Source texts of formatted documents
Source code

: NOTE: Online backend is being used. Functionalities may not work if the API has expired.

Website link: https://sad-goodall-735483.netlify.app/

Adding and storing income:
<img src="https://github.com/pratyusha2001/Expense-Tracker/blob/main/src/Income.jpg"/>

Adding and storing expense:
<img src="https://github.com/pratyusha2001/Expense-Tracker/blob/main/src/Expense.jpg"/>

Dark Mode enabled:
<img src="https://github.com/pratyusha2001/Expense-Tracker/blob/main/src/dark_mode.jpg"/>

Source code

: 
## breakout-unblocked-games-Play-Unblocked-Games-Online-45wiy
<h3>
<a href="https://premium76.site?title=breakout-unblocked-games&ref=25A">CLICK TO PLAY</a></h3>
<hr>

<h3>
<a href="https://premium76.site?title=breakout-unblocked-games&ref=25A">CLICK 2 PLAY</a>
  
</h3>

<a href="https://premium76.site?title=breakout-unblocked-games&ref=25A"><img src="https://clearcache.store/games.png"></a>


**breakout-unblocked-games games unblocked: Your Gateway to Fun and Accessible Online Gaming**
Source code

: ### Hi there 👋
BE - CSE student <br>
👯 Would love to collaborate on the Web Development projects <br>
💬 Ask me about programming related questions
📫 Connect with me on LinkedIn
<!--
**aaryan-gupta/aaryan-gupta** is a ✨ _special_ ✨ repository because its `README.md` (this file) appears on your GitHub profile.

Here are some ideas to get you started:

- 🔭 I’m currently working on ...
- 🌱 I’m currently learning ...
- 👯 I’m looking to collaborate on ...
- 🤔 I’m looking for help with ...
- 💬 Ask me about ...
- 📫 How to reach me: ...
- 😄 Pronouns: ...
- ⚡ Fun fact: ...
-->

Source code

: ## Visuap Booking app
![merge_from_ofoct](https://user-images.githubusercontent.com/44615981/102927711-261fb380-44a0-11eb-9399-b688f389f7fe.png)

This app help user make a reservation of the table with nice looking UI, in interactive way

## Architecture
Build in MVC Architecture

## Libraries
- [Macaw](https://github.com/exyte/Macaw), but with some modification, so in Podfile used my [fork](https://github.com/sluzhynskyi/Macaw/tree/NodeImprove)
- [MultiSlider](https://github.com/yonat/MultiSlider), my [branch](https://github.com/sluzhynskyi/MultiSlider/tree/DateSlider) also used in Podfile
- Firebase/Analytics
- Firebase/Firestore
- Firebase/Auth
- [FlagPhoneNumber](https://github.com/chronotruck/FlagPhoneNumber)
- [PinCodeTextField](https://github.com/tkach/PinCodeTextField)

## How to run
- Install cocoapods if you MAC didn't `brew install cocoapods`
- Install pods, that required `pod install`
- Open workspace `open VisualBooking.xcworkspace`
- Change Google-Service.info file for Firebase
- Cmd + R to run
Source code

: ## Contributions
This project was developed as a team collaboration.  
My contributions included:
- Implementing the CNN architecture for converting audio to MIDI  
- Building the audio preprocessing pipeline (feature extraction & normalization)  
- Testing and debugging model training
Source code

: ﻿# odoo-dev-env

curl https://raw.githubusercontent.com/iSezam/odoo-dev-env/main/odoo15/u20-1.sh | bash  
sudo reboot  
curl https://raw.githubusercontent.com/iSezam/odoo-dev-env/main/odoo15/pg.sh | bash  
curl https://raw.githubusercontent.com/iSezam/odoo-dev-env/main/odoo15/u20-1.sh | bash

◆ Exercise brief: All lines above containing the string "used": copy each one.

◆ Solution to the exercise:
: NOTE: Online backend is being used. Functionalities may not work if the API has expired.
- [Macaw](https://github.com/exyte/Macaw), but with some modification, so in Podfile used my [fork](https://github.com/sluzhynskyi/Macaw/tree/NodeImprove)
- [MultiSlider](https://github.com/yonat/MultiSlider), my [branch](https://github.com/sluzhynskyi/MultiSlider/tree/DateSlider) also used in Podfile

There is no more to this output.